### Try it
Below are the records; give the number of lines in them that include the word "build", and nothing more.

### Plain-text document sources

- - - - -

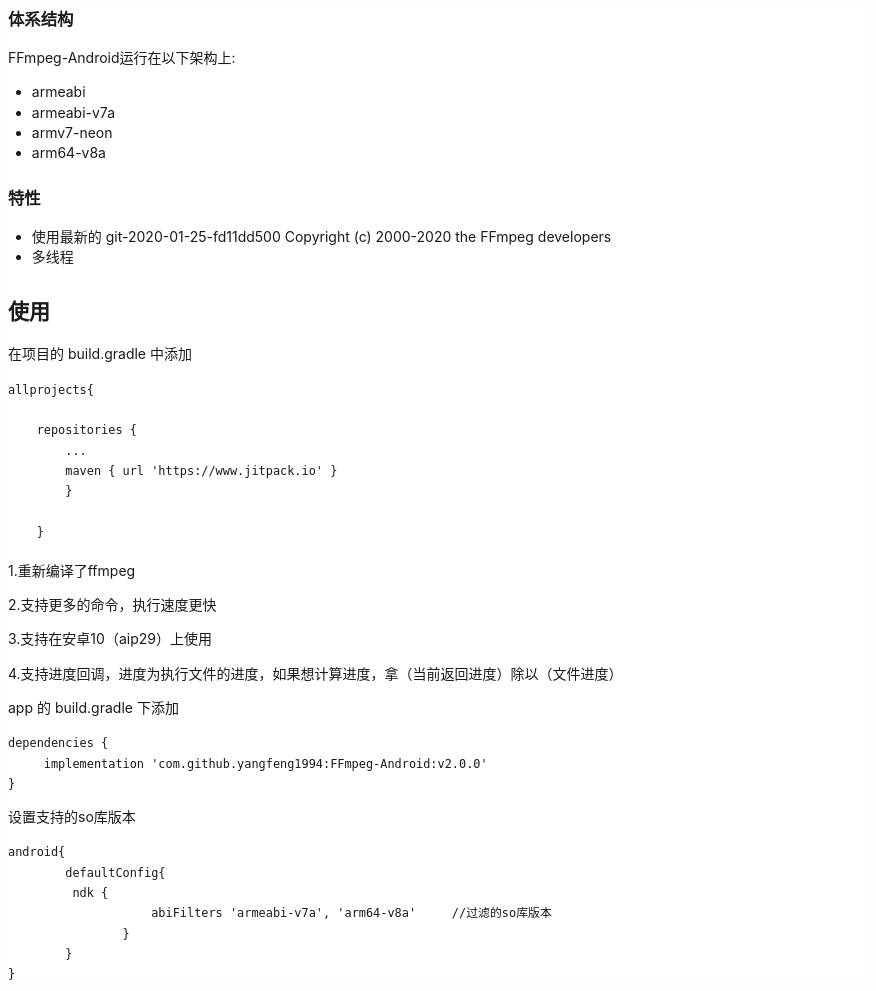 ### 体系结构
FFmpeg-Android运行在以下架构上:
- armeabi
- armeabi-v7a
- armv7-neon
- arm64-v8a

### 特性

- 使用最新的 git-2020-01-25-fd11dd500 Copyright (c) 2000-2020 the FFmpeg developers
- 多线程

## 使用

在项目的 build.gradle 中添加


```
allprojects{

	repositories {
		...
		maven { url 'https://www.jitpack.io' }
		}

	}

```

####

1.重新编译了ffmpeg

2.支持更多的命令，执行速度更快

3.支持在安卓10（aip29）上使用

4.支持进度回调，进度为执行文件的进度，如果想计算进度，拿（当前返回进度）除以（文件进度）

app 的 build.gradle 下添加

```
dependencies {
     implementation 'com.github.yangfeng1994:FFmpeg-Android:v2.0.0'
}
```


设置支持的so库版本

```
android{
        defaultConfig{
         ndk {
                    abiFilters 'armeabi-v7a', 'arm64-v8a'     //过滤的so库版本
                }
        }
}
```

- - - - -

### Solved exercise
2